Only the lines holding "style" are wanted. Copy every one from the records below.

═══ THE RECORDS ═══

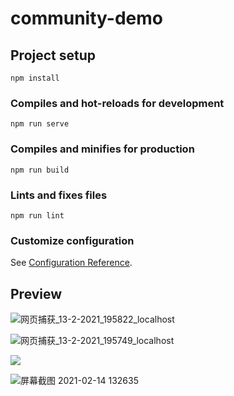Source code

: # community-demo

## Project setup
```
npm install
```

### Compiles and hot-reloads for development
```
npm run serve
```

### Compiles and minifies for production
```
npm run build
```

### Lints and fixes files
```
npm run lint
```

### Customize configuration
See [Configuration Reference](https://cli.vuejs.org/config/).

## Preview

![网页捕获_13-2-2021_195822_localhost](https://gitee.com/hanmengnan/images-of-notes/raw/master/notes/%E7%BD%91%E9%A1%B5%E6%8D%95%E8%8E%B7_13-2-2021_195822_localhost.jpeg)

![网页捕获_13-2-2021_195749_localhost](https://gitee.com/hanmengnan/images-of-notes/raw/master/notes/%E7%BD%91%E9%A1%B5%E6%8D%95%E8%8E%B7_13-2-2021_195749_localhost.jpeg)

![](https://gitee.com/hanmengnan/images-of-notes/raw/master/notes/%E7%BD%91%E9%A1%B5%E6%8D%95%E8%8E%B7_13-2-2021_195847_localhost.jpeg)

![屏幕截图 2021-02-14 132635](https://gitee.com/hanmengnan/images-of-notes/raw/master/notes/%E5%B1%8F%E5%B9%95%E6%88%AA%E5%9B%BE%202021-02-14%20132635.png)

═══
═══ THE RECORDS ═══

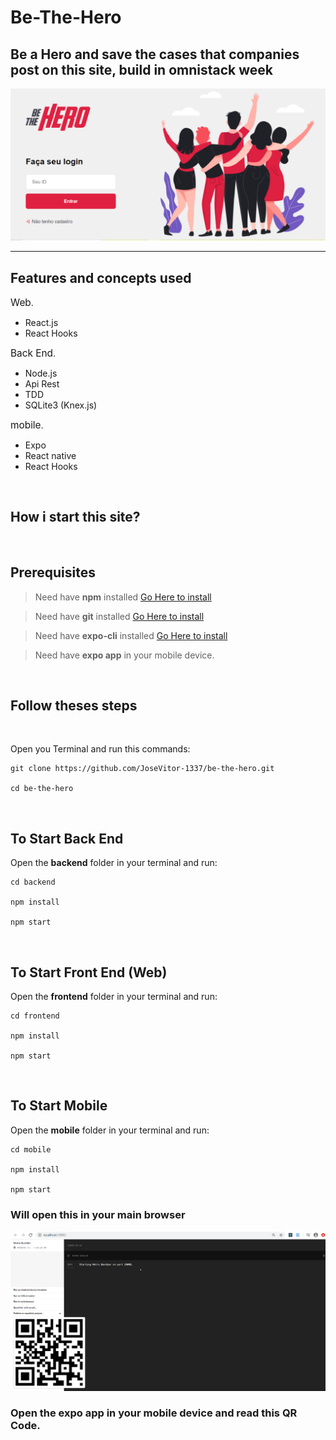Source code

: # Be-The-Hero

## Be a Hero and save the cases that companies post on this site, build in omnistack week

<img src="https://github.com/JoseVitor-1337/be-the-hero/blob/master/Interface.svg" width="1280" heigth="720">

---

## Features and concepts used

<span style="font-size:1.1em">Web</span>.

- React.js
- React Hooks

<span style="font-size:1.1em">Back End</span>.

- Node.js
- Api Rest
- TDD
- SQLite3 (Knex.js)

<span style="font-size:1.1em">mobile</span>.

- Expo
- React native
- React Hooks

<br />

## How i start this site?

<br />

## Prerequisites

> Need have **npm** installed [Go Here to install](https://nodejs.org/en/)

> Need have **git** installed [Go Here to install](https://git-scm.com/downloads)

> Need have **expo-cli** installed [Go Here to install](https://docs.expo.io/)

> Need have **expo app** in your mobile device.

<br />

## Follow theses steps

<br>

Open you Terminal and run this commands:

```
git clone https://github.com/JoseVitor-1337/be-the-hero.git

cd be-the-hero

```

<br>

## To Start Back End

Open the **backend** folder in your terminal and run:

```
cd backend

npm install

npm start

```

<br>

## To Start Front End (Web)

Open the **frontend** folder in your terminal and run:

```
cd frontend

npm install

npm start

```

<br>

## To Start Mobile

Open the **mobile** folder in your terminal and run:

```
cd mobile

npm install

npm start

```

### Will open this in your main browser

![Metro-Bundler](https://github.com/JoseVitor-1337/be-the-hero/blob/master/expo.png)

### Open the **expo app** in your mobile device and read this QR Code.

═══
═══ THE RECORDS ═══

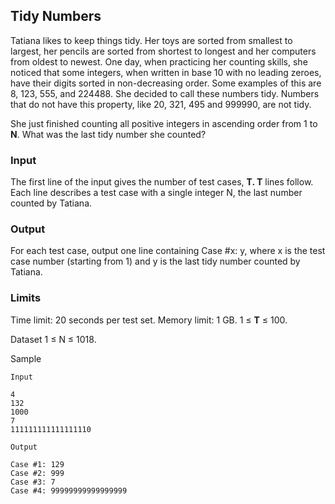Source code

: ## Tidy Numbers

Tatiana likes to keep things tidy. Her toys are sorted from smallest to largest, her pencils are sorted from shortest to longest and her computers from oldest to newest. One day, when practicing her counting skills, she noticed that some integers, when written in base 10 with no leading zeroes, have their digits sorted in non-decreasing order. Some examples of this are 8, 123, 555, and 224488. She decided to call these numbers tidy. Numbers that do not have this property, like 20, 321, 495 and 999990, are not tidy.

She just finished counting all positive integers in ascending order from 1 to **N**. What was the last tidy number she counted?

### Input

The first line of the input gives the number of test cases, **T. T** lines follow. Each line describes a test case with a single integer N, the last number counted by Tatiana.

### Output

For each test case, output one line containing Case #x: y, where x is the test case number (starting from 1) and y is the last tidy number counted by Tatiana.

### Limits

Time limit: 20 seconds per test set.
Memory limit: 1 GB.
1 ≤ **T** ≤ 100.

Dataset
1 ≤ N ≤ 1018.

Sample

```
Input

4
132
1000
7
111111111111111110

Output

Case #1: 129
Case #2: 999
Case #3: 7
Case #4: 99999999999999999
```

═══

WORKED SOLUTION:
<span style="font-size:1.1em">Web</span>.
<span style="font-size:1.1em">Back End</span>.
<span style="font-size:1.1em">mobile</span>.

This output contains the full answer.